◆ WORK INSTRUCTIONS
From the listing below, reproduce word for word the part that opens with the line containing "## Korzyści z otwartych modeli" and closes with the line containing "zapewnia lepsze doświadczenie."; reproduce nothing else.

◆ DATA RECORDS
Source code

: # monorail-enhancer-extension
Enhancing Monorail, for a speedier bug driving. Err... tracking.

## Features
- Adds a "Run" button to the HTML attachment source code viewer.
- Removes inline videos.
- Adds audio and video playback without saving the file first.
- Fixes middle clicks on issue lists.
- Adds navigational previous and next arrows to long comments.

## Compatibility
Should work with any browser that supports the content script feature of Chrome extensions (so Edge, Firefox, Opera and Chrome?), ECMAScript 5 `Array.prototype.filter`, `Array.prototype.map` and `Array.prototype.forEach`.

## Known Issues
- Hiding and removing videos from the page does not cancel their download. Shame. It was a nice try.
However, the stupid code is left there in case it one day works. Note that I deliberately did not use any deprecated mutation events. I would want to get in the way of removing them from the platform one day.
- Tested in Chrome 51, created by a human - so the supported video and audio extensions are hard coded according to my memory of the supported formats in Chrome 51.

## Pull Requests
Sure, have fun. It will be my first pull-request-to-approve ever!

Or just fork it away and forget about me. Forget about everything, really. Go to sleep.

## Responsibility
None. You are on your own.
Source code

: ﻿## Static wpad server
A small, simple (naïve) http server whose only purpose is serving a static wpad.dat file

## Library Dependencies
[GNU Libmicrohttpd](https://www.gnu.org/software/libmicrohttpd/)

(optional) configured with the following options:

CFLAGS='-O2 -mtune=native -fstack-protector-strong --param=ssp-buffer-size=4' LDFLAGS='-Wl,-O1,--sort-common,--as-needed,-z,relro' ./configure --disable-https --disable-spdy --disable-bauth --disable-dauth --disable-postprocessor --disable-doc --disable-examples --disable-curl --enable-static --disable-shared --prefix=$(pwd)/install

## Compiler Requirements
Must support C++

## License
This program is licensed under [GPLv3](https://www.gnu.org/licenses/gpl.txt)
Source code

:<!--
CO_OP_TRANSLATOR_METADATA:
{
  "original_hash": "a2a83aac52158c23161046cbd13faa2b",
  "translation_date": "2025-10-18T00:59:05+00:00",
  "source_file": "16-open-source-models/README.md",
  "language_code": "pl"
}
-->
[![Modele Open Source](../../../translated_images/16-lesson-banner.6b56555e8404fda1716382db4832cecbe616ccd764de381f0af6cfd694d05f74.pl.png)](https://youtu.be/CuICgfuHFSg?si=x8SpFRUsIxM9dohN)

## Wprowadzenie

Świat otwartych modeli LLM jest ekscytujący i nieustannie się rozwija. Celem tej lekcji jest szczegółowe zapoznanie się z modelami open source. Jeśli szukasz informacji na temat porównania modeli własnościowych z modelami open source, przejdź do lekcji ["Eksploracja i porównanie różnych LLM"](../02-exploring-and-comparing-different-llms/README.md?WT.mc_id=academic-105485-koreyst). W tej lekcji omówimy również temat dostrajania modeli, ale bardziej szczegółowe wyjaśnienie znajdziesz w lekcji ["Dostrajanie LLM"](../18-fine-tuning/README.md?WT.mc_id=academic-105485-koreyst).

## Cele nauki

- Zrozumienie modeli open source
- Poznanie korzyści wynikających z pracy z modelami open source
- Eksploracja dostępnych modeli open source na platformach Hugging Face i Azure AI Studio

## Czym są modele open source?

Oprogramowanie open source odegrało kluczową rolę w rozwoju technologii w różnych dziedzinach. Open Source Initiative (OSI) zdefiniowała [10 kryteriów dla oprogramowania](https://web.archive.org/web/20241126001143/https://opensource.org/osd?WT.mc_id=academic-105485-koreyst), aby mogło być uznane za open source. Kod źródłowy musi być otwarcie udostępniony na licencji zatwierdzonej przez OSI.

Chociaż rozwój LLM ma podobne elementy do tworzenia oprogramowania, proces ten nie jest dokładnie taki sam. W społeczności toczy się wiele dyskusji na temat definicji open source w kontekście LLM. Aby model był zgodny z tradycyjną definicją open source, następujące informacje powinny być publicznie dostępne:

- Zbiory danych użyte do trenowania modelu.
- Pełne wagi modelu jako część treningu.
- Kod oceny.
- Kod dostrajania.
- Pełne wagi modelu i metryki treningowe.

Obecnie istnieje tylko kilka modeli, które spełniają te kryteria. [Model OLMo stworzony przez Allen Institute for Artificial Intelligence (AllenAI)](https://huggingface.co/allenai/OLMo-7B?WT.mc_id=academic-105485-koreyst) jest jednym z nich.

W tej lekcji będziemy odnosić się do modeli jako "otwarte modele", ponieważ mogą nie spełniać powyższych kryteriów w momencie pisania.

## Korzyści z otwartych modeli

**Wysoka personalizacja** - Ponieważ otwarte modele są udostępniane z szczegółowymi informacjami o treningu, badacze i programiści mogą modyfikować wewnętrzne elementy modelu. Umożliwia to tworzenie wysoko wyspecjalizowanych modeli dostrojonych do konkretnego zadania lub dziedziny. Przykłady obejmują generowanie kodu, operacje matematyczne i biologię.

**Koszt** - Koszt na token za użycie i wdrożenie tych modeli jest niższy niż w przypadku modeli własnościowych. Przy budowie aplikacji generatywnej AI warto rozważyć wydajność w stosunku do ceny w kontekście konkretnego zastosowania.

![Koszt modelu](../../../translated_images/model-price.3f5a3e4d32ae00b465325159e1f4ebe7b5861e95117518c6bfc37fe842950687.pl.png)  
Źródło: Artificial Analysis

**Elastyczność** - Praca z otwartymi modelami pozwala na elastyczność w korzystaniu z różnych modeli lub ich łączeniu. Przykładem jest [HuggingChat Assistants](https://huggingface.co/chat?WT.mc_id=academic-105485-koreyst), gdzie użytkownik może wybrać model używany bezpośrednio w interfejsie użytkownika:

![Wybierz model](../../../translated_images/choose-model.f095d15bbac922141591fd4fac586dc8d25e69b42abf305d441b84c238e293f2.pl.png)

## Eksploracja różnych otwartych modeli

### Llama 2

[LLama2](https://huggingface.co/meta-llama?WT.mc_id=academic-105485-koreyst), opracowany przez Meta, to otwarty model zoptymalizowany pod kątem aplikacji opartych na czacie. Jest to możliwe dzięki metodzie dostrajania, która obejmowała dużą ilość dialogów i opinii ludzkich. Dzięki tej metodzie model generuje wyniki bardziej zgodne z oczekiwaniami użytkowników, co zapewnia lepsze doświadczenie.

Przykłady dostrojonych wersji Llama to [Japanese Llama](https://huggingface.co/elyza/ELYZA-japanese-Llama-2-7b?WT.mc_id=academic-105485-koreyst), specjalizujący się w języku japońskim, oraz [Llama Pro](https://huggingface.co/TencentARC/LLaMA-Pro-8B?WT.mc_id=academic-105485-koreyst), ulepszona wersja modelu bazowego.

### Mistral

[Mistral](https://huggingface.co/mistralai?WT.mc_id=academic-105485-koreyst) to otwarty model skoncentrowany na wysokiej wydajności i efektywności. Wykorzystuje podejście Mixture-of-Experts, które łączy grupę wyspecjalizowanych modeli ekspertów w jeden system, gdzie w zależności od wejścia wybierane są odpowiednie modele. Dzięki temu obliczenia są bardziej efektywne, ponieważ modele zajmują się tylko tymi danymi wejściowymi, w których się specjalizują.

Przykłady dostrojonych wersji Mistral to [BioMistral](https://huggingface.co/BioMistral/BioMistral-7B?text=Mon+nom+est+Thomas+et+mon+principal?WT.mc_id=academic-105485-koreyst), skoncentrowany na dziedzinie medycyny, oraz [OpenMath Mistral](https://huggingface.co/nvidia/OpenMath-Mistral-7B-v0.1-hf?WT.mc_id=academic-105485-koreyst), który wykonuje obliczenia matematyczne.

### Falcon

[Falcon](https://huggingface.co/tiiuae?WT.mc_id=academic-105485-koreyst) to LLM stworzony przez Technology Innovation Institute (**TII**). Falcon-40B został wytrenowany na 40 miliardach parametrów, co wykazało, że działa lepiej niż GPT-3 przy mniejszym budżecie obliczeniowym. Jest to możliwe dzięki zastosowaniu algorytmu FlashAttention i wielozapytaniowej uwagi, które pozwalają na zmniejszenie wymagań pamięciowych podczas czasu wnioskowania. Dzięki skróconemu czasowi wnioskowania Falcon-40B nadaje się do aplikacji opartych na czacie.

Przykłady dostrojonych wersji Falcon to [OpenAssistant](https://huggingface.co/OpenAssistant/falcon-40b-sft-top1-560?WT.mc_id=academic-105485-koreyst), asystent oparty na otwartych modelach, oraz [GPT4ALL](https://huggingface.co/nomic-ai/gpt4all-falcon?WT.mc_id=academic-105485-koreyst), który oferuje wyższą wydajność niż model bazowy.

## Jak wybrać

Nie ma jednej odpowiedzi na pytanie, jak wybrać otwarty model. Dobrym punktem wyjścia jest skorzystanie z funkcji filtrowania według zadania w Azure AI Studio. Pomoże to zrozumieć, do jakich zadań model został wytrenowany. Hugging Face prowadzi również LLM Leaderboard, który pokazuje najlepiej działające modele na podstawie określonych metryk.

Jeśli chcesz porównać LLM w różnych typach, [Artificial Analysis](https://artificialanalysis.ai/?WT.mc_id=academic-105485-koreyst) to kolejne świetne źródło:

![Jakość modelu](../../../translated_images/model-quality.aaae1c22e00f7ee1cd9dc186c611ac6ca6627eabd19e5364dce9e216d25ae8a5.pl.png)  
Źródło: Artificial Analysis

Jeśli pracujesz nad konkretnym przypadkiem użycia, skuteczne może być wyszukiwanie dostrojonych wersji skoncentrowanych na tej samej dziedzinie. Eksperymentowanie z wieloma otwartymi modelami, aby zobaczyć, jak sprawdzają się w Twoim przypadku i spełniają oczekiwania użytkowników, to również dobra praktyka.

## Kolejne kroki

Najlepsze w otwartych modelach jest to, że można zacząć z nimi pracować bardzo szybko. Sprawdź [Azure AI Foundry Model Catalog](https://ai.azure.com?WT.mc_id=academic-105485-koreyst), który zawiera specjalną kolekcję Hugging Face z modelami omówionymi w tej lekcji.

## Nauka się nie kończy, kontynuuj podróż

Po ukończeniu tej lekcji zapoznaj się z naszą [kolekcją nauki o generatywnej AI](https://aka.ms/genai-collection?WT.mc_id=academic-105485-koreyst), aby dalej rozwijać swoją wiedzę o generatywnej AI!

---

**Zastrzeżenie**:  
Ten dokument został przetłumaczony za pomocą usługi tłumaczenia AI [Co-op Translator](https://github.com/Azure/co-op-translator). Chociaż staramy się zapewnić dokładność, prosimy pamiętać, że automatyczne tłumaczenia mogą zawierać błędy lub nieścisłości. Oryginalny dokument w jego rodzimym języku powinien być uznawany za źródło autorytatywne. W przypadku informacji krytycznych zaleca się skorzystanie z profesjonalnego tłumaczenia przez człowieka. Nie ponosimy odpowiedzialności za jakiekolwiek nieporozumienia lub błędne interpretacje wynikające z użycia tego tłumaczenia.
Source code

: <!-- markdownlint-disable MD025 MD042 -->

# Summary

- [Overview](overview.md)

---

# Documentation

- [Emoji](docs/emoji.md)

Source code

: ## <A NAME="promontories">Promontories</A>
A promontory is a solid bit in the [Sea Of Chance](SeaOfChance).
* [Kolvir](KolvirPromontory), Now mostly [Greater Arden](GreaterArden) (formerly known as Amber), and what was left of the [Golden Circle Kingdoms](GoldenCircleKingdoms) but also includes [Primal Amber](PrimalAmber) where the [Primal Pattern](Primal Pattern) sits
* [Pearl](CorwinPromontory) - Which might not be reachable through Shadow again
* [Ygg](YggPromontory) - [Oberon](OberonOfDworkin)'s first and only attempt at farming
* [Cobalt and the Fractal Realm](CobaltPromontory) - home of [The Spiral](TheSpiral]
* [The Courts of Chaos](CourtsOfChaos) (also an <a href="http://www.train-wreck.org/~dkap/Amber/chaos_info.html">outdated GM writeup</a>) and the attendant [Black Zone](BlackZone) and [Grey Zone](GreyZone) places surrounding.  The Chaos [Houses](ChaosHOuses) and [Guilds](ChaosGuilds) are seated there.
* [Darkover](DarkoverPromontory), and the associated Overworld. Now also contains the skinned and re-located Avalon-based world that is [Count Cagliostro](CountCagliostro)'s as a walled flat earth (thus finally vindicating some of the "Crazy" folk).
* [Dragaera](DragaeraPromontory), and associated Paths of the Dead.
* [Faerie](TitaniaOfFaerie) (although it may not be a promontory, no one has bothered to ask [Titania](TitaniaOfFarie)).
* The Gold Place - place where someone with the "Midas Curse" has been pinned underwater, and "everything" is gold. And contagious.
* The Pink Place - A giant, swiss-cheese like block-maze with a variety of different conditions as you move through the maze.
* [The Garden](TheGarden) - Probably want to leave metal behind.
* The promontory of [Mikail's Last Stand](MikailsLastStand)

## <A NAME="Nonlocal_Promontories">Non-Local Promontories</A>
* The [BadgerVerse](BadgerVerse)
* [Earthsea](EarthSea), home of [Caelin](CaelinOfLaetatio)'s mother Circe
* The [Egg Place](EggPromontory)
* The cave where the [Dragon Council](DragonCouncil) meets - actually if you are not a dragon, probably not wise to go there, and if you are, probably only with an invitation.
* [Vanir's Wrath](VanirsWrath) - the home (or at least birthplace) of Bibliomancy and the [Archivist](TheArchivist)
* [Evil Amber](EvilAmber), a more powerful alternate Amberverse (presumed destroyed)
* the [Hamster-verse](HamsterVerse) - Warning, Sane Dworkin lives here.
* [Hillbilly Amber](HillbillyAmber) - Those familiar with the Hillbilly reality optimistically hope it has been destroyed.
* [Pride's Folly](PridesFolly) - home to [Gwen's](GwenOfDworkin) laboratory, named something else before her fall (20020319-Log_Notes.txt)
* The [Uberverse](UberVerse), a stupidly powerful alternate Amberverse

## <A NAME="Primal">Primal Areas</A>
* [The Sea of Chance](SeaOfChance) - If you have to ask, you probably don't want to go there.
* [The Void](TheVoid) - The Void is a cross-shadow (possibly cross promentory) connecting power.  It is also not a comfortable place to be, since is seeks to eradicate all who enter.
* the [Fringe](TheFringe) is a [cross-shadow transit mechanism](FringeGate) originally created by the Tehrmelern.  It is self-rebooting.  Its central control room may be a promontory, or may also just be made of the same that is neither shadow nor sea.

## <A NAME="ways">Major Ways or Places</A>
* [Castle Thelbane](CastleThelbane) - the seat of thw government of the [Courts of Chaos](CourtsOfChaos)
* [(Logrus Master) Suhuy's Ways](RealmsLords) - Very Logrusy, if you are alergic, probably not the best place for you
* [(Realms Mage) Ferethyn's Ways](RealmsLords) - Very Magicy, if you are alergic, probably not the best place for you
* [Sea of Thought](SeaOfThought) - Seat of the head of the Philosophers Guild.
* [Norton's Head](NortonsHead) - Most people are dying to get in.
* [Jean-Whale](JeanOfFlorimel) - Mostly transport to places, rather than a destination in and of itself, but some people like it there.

◆ REPLY TO THE EXERCISE
## Korzyści z otwartych modeli

**Wysoka personalizacja** - Ponieważ otwarte modele są udostępniane z szczegółowymi informacjami o treningu, badacze i programiści mogą modyfikować wewnętrzne elementy modelu. Umożliwia to tworzenie wysoko wyspecjalizowanych modeli dostrojonych do konkretnego zadania lub dziedziny. Przykłady obejmują generowanie kodu, operacje matematyczne i biologię.

**Koszt** - Koszt na token za użycie i wdrożenie tych modeli jest niższy niż w przypadku modeli własnościowych. Przy budowie aplikacji generatywnej AI warto rozważyć wydajność w stosunku do ceny w kontekście konkretnego zastosowania.

![Koszt modelu](../../../translated_images/model-price.3f5a3e4d32ae00b465325159e1f4ebe7b5861e95117518c6bfc37fe842950687.pl.png)  
Źródło: Artificial Analysis

**Elastyczność** - Praca z otwartymi modelami pozwala na elastyczność w korzystaniu z różnych modeli lub ich łączeniu. Przykładem jest [HuggingChat Assistants](https://huggingface.co/chat?WT.mc_id=academic-105485-koreyst), gdzie użytkownik może wybrać model używany bezpośrednio w interfejsie użytkownika:

![Wybierz model](../../../translated_images/choose-model.f095d15bbac922141591fd4fac586dc8d25e69b42abf305d441b84c238e293f2.pl.png)

## Eksploracja różnych otwartych modeli

### Llama 2

[LLama2](https://huggingface.co/meta-llama?WT.mc_id=academic-105485-koreyst), opracowany przez Meta, to otwarty model zoptymalizowany pod kątem aplikacji opartych na czacie. Jest to możliwe dzięki metodzie dostrajania, która obejmowała dużą ilość dialogów i opinii ludzkich. Dzięki tej metodzie model generuje wyniki bardziej zgodne z oczekiwaniami użytkowników, co zapewnia lepsze doświadczenie.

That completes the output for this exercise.